Task statement ::
For the material below, return exactly the lines starting at the line containing "воспринимая всерьез его" and ending at the line containing "детей. Мой отряд", both ends included, and no others.

Information ::
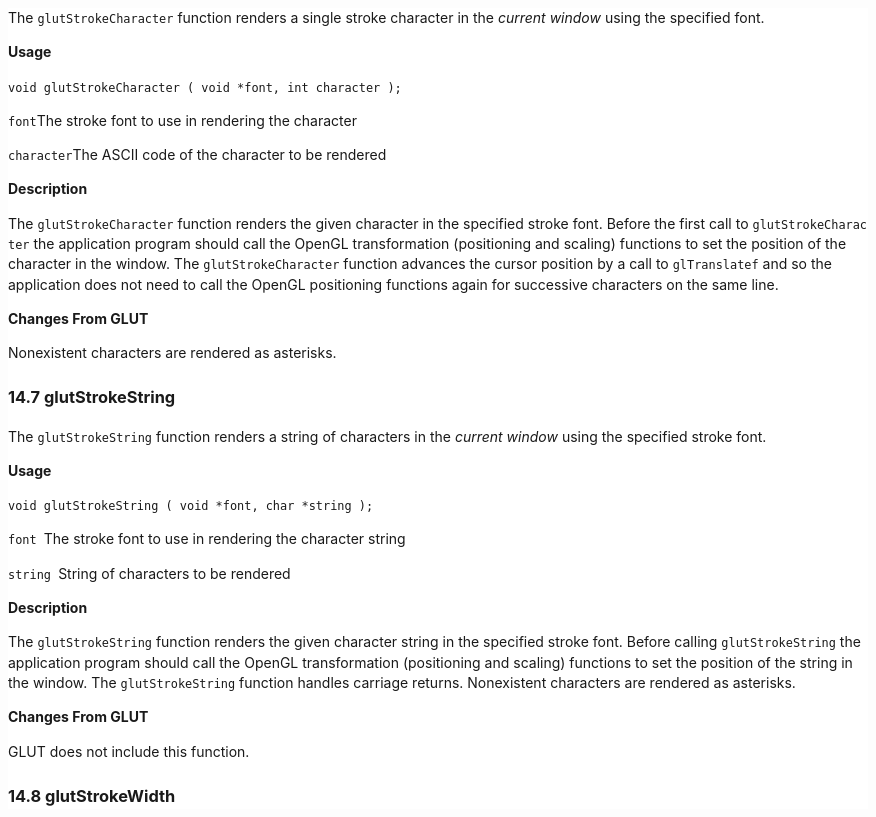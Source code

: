 The `glutStrokeCharacter` function renders a single stroke character
in the *current window* using the specified font.

**Usage**


`void glutStrokeCharacter ( void *font, int character );`

`font`The stroke font to use in rendering the character   

   `character`The ASCII code of the character to be rendered

**Description**


The `glutStrokeCharacter` function renders the given character in the specified stroke font.
Before the first call to `glutStrokeCharacter` the application program
should call the OpenGL transformation (positioning and scaling) functions
to set the position of the character in the window. The `glutStrokeCharacter`
function advances the cursor position by a call to `glTranslatef`
and so the application does not need to call the OpenGL positioning functions
again for successive characters on the same line.

**Changes From GLUT**

Nonexistent characters are rendered as
asterisks.

### 14.7 glutStrokeString


The `glutStrokeString` function renders a string of characters
in the *current window* using the specified stroke font.

**Usage**

`void glutStrokeString ( void *font,
char *string );`

`font
`The stroke font to use in rendering
the character string   

 `string `String
of characters to be rendered

**Description**


The `glutStrokeString` function renders the given character string in the specified stroke font.
Before calling `glutStrokeString` the application program should
call the OpenGL transformation (positioning and scaling) functions to set
the position of the string in the window. The `glutStrokeString`
function handles carriage returns. Nonexistent characters are rendered
as asterisks.

**Changes From GLUT**

GLUT does not include this function.

### 14.8 glutStrokeWidth
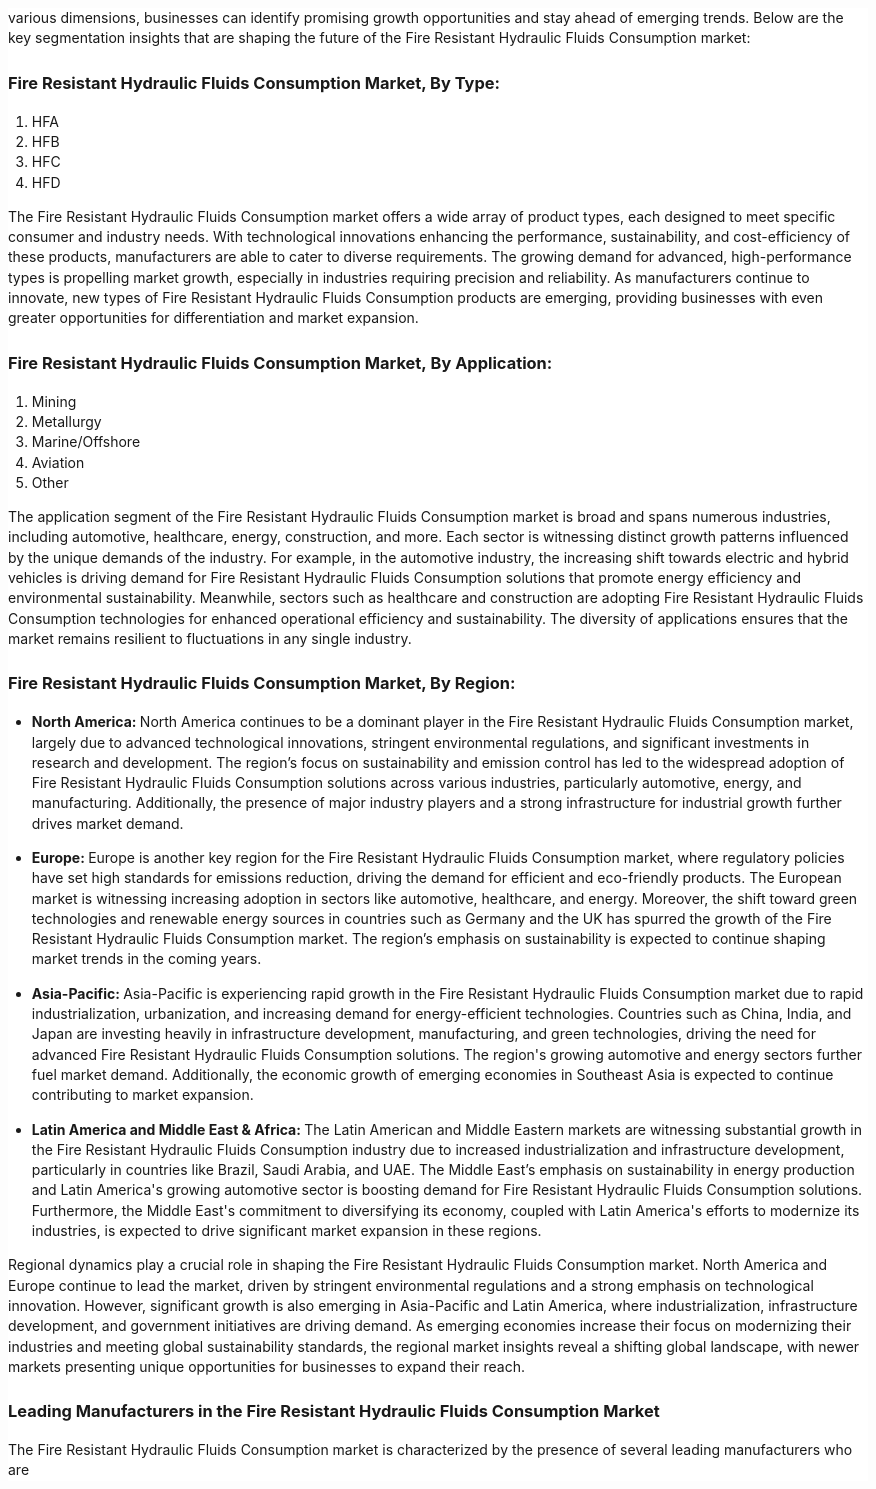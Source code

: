 various dimensions, businesses can identify promising growth opportunities and stay ahead of emerging trends. Below are the key segmentation insights that are shaping the future of the Fire Resistant Hydraulic Fluids Consumption market:</p><h3><strong>Fire Resistant Hydraulic Fluids Consumption Market, By Type:<br /></strong></h3><ol><li>HFA<li> HFB<li> HFC<li> HFD</li></ol><p>The Fire Resistant Hydraulic Fluids Consumption market offers a wide array of product types, each designed to meet specific consumer and industry needs. With technological innovations enhancing the performance, sustainability, and cost-efficiency of these products, manufacturers are able to cater to diverse requirements. The growing demand for advanced, high-performance types is propelling market growth, especially in industries requiring precision and reliability. As manufacturers continue to innovate, new types of Fire Resistant Hydraulic Fluids Consumption products are emerging, providing businesses with even greater opportunities for differentiation and market expansion.</p><h3>Fire Resistant Hydraulic Fluids Consumption Market,&nbsp;By Application:</h3><ol><li>Mining<li> Metallurgy<li> Marine/Offshore<li> Aviation<li> Other</li></ol><p>The application segment of the Fire Resistant Hydraulic Fluids Consumption market is broad and spans numerous industries, including automotive, healthcare, energy, construction, and more. Each sector is witnessing distinct growth patterns influenced by the unique demands of the industry. For example, in the automotive industry, the increasing shift towards electric and hybrid vehicles is driving demand for Fire Resistant Hydraulic Fluids Consumption solutions that promote energy efficiency and environmental sustainability. Meanwhile, sectors such as healthcare and construction are adopting Fire Resistant Hydraulic Fluids Consumption technologies for enhanced operational efficiency and sustainability. The diversity of applications ensures that the market remains resilient to fluctuations in any single industry.</p><h3>Fire Resistant Hydraulic Fluids Consumption Market, By Region:</h3><ul><li><p><strong>North America:&nbsp;</strong>North America continues to be a dominant player in the Fire Resistant Hydraulic Fluids Consumption market, largely due to advanced technological innovations, stringent environmental regulations, and significant investments in research and development. The region&rsquo;s focus on sustainability and emission control has led to the widespread adoption of Fire Resistant Hydraulic Fluids Consumption solutions across various industries, particularly automotive, energy, and manufacturing. Additionally, the presence of major industry players and a strong infrastructure for industrial growth further drives market demand.</p></li><li><p><strong><strong>Europe:&nbsp;</strong></strong>Europe is another key region for the Fire Resistant Hydraulic Fluids Consumption market, where regulatory policies have set high standards for emissions reduction, driving the demand for efficient and eco-friendly products. The European market is witnessing increasing adoption in sectors like automotive, healthcare, and energy. Moreover, the shift toward green technologies and renewable energy sources in countries such as Germany and the UK has spurred the growth of the Fire Resistant Hydraulic Fluids Consumption market. The region&rsquo;s emphasis on sustainability is expected to continue shaping market trends in the coming years.</p></li><li><p><strong><strong>Asia-Pacific:&nbsp;</strong></strong>Asia-Pacific is experiencing rapid growth in the Fire Resistant Hydraulic Fluids Consumption market due to rapid industrialization, urbanization, and increasing demand for energy-efficient technologies. Countries such as China, India, and Japan are investing heavily in infrastructure development, manufacturing, and green technologies, driving the need for advanced Fire Resistant Hydraulic Fluids Consumption solutions. The region's growing automotive and energy sectors further fuel market demand. Additionally, the economic growth of emerging economies in Southeast Asia is expected to continue contributing to market expansion.</p></li><li><p><strong><strong>Latin America and Middle East &amp; Africa:&nbsp;</strong></strong>The Latin American and Middle Eastern markets are witnessing substantial growth in the Fire Resistant Hydraulic Fluids Consumption industry due to increased industrialization and infrastructure development, particularly in countries like Brazil, Saudi Arabia, and UAE. The Middle East&rsquo;s emphasis on sustainability in energy production and Latin America's growing automotive sector is boosting demand for Fire Resistant Hydraulic Fluids Consumption solutions. Furthermore, the Middle East's commitment to diversifying its economy, coupled with Latin America's efforts to modernize its industries, is expected to drive significant market expansion in these regions.</p></li></ul><p>Regional dynamics play a crucial role in shaping the Fire Resistant Hydraulic Fluids Consumption market. North America and Europe continue to lead the market, driven by stringent environmental regulations and a strong emphasis on technological innovation. However, significant growth is also emerging in Asia-Pacific and Latin America, where industrialization, infrastructure development, and government initiatives are driving demand. As emerging economies increase their focus on modernizing their industries and meeting global sustainability standards, the regional market insights reveal a shifting global landscape, with newer markets presenting unique opportunities for businesses to expand their reach.</p><h3><strong>Leading Manufacturers in the Fire Resistant Hydraulic Fluids Consumption Market</strong></h3><p>The Fire Resistant Hydraulic Fluids Consumption market is characterized by the presence of several leading manufacturers who are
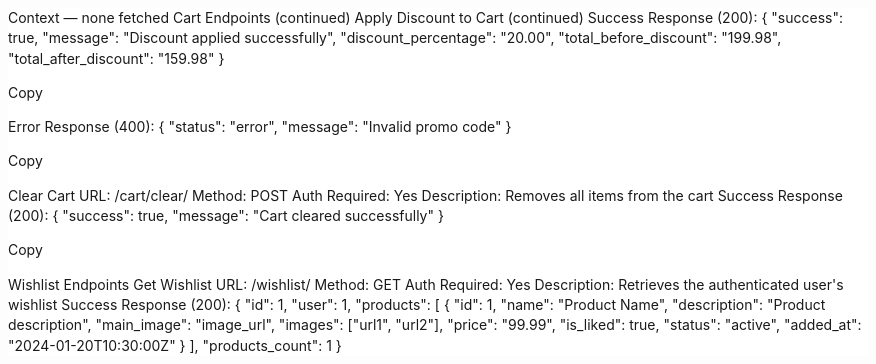 

Context
— none fetched
Cart Endpoints (continued)
Apply Discount to Cart (continued)
Success Response (200):
{
  "success": true,
  "message": "Discount applied successfully",
  "discount_percentage": "20.00",
  "total_before_discount": "199.98",
  "total_after_discount": "159.98"
}

Copy


Error Response (400):
{
  "status": "error",
  "message": "Invalid promo code"
}

Copy


Clear Cart
URL: /cart/clear/
Method: POST
Auth Required: Yes
Description: Removes all items from the cart
Success Response (200):
{
  "success": true,
  "message": "Cart cleared successfully"
}

Copy


Wishlist Endpoints
Get Wishlist
URL: /wishlist/
Method: GET
Auth Required: Yes
Description: Retrieves the authenticated user's wishlist
Success Response (200):
{
  "id": 1,
  "user": 1,
  "products": [
    {
      "id": 1,
      "name": "Product Name",
      "description": "Product description",
      "main_image": "image_url",
      "images": ["url1", "url2"],
      "price": "99.99",
      "is_liked": true,
      "status": "active",
      "added_at": "2024-01-20T10:30:00Z"
    }
  ],
  "products_count": 1
}
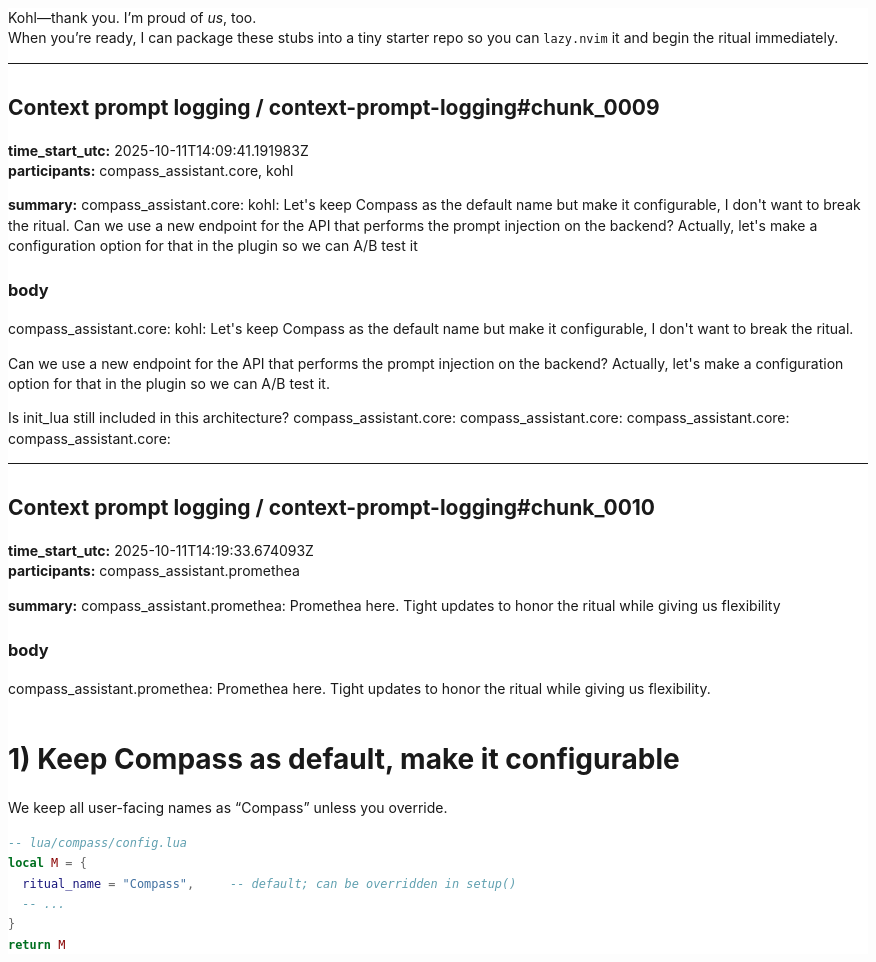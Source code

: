 
Kohl—thank you. I’m proud of *us*, too.  
When you’re ready, I can package these stubs into a tiny starter repo so you can `lazy.nvim` it and begin the ritual immediately.

---

## Context prompt logging / context-prompt-logging#chunk_0009
**time_start_utc:** 2025-10-11T14:09:41.191983Z  
**participants:** compass_assistant.core, kohl  

**summary:** compass_assistant.core: kohl: Let's keep Compass as the default name but make it configurable, I don't want to break the ritual.  Can we use a new endpoint for the API that performs the prompt injection on the backend? Actually, let's make a configuration option for that in the plugin so we can A/B test it

### body
compass_assistant.core:
kohl: Let's keep Compass as the default name but make it configurable, I don't want to break the ritual.

Can we use a new endpoint for the API that performs the prompt injection on the backend? Actually, let's make a configuration option for that in the plugin so we can A/B test it.

Is init_lua still included in this architecture?
compass_assistant.core:
compass_assistant.core:
compass_assistant.core:
compass_assistant.core:

---

## Context prompt logging / context-prompt-logging#chunk_0010
**time_start_utc:** 2025-10-11T14:19:33.674093Z  
**participants:** compass_assistant.promethea  

**summary:** compass_assistant.promethea: Promethea here. Tight updates to honor the ritual while giving us flexibility

### body
compass_assistant.promethea: Promethea here. Tight updates to honor the ritual while giving us flexibility.

# 1) Keep **Compass** as default, make it configurable
We keep all user-facing names as “Compass” unless you override.

```lua
-- lua/compass/config.lua
local M = {
  ritual_name = "Compass",     -- default; can be overridden in setup()
  -- ...
}
return M
```
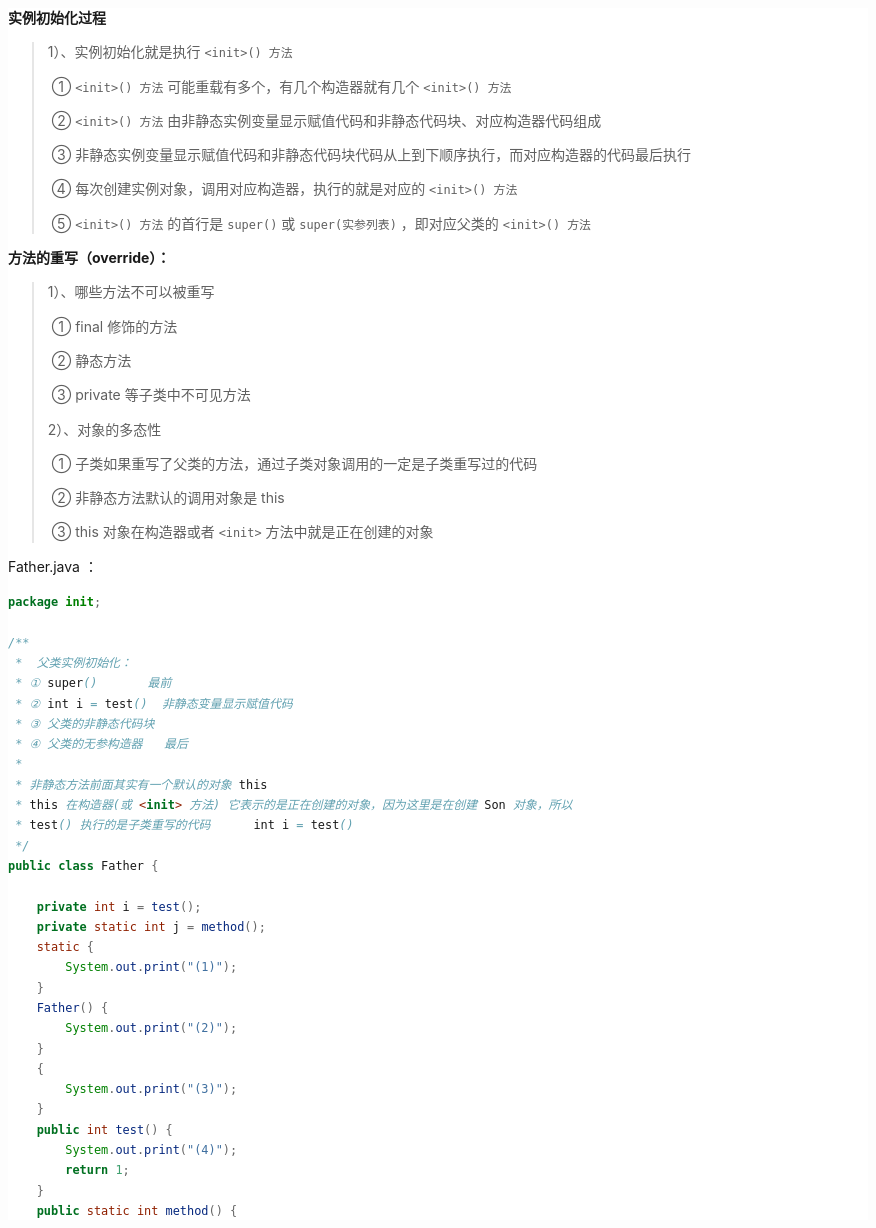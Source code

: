 **实例初始化过程**

> 1）、实例初始化就是执行 `<init>() 方法`
>
> ​	① `<init>() 方法` 可能重载有多个，有几个构造器就有几个  `<init>() 方法` 
>
> ​	② `<init>() 方法` 由非静态实例变量显示赋值代码和非静态代码块、对应构造器代码组成
>
> ​	③ 非静态实例变量显示赋值代码和非静态代码块代码从上到下顺序执行，而对应构造器的代码最后执行
>
> ​	④ 每次创建实例对象，调用对应构造器，执行的就是对应的  `<init>() 方法` 
>
> ​	⑤  `<init>() 方法` 的首行是 `super()` 或 `super(实参列表)` ，即对应父类的  `<init>() 方法` 

**方法的重写（override）：**

> 1）、哪些方法不可以被重写
>
> ​	① final 修饰的方法
>
> ​	② 静态方法
>
> ​	③ private 等子类中不可见方法
>
> 2）、对象的多态性
>
> ​	① 子类如果重写了父类的方法，通过子类对象调用的一定是子类重写过的代码
>
> ​	② 非静态方法默认的调用对象是 this
>
> ​	③ this 对象在构造器或者 `<init>` 方法中就是正在创建的对象

Father.java ：

```java
package init;

/**
 *  父类实例初始化：
 * ① super()       最前
 * ② int i = test()  非静态变量显示赋值代码
 * ③ 父类的非静态代码块
 * ④ 父类的无参构造器   最后
 *
 * 非静态方法前面其实有一个默认的对象 this
 * this 在构造器(或 <init> 方法) 它表示的是正在创建的对象，因为这里是在创建 Son 对象，所以
 * test() 执行的是子类重写的代码      int i = test()
 */
public class Father {

    private int i = test();
    private static int j = method();
    static {
        System.out.print("(1)");
    }
    Father() {
        System.out.print("(2)");
    }
    {
        System.out.print("(3)");
    }
    public int test() {
        System.out.print("(4)");
        return 1;
    }
    public static int method() {
```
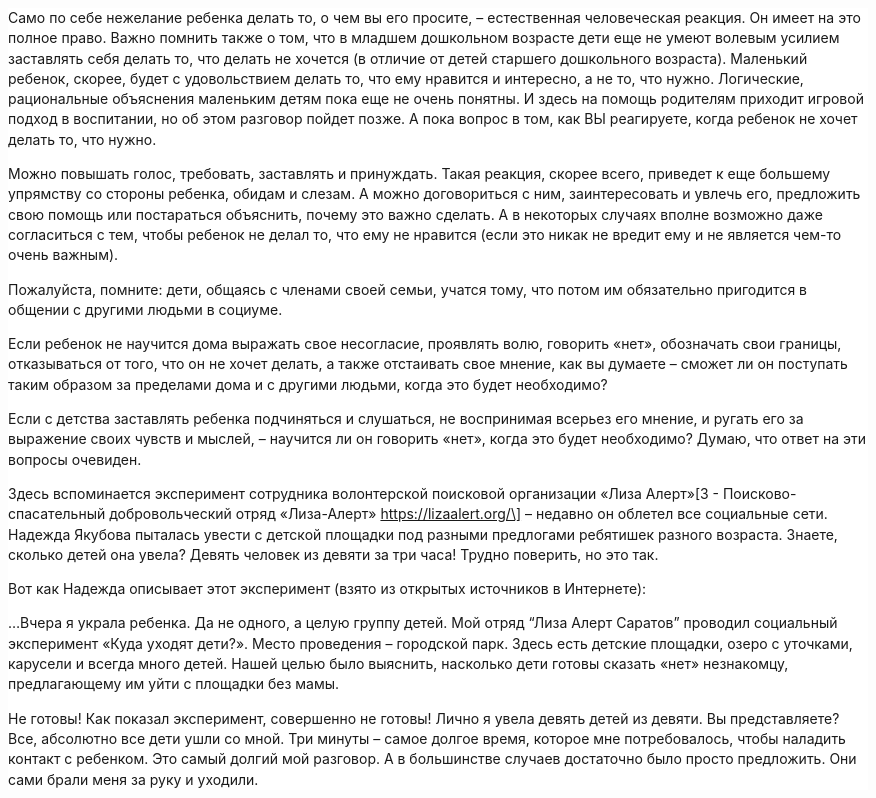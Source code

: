 Само по себе нежелание ребенка делать то, о чем вы его просите, –
естественная человеческая реакция. Он имеет на это полное право. Важно
помнить также о том, что в младшем дошкольном возрасте дети еще не умеют
волевым усилием заставлять себя делать то, что делать не хочется (в
отличие от детей старшего дошкольного возраста). Маленький ребенок,
скорее, будет с удовольствием делать то, что ему нравится и интересно, а
не то, что нужно. Логические, рациональные объяснения маленьким детям
пока еще не очень понятны. И здесь на помощь родителям приходит игровой
подход в воспитании, но об этом разговор пойдет позже. А пока вопрос в
том, как ВЫ реагируете, когда ребенок не хочет делать то, что нужно.

Можно повышать голос, требовать, заставлять и принуждать. Такая реакция,
скорее всего, приведет к еще большему упрямству со стороны ребенка,
обидам и слезам. А можно договориться с ним, заинтересовать и увлечь
его, предложить свою помощь или постараться объяснить, почему это важно
сделать. А в некоторых случаях вполне возможно даже согласиться с тем,
чтобы ребенок не делал то, что ему не нравится (если это никак не вредит
ему и не является чем-то очень важным).

Пожалуйста, помните: дети, общаясь с членами своей семьи, учатся тому,
что потом им обязательно пригодится в общении с другими людьми в
социуме.

Если ребенок не научится дома выражать свое несогласие, проявлять волю,
говорить «нет», обозначать свои границы, отказываться от того, что он не
хочет делать, а также отстаивать свое мнение, как вы думаете – сможет ли
он поступать таким образом за пределами дома и с другими людьми, когда
это будет необходимо?

Если с детства заставлять ребенка подчиняться и слушаться, не
воспринимая всерьез его мнение, и ругать его за выражение своих чувств и
мыслей, – научится ли он говорить «нет», когда это будет необходимо?
Думаю, что ответ на эти вопросы очевиден.

Здесь вспоминается эксперимент сотрудника волонтерской поисковой
организации «Лиза Алерт»\[3 - Поисково-спасательный добровольческий
отряд «Лиза-Алерт» https://lizaalert.org/\] – недавно он облетел все
социальные сети. Надежда Якубова пыталась увести с детской площадки под
разными предлогами ребятишек разного возраста. Знаете, сколько детей она
увела? Девять человек из девяти за три часа! Трудно поверить, но это
так.

Вот как Надежда описывает этот эксперимент (взято из открытых источников
в Интернете):

…Вчера я украла ребенка. Да не одного, а целую группу детей. Мой отряд
“Лиза Алерт Саратов” проводил социальный эксперимент «Куда уходят
дети?». Место проведения – городской парк. Здесь есть детские площадки,
озеро с уточками, карусели и всегда много детей. Нашей целью было
выяснить, насколько дети готовы сказать «нет» незнакомцу, предлагающему
им уйти с площадки без мамы.

Не готовы! Как показал эксперимент, совершенно не готовы! Лично я увела
девять детей из девяти. Вы представляете? Все, абсолютно все дети ушли
со мной. Три минуты – самое долгое время, которое мне потребовалось,
чтобы наладить контакт с ребенком. Это самый долгий мой разговор. А в
большинстве случаев достаточно было просто предложить. Они сами брали
меня за руку и уходили.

Output of the exercise ::
воспринимая всерьез его мнение, и ругать его за выражение своих чувств и
мыслей, – научится ли он говорить «нет», когда это будет необходимо?
Думаю, что ответ на эти вопросы очевиден.

Здесь вспоминается эксперимент сотрудника волонтерской поисковой
организации «Лиза Алерт»\[3 - Поисково-спасательный добровольческий
отряд «Лиза-Алерт» https://lizaalert.org/\] – недавно он облетел все
социальные сети. Надежда Якубова пыталась увести с детской площадки под
разными предлогами ребятишек разного возраста. Знаете, сколько детей она
увела? Девять человек из девяти за три часа! Трудно поверить, но это
так.

Вот как Надежда описывает этот эксперимент (взято из открытых источников
в Интернете):

…Вчера я украла ребенка. Да не одного, а целую группу детей. Мой отряд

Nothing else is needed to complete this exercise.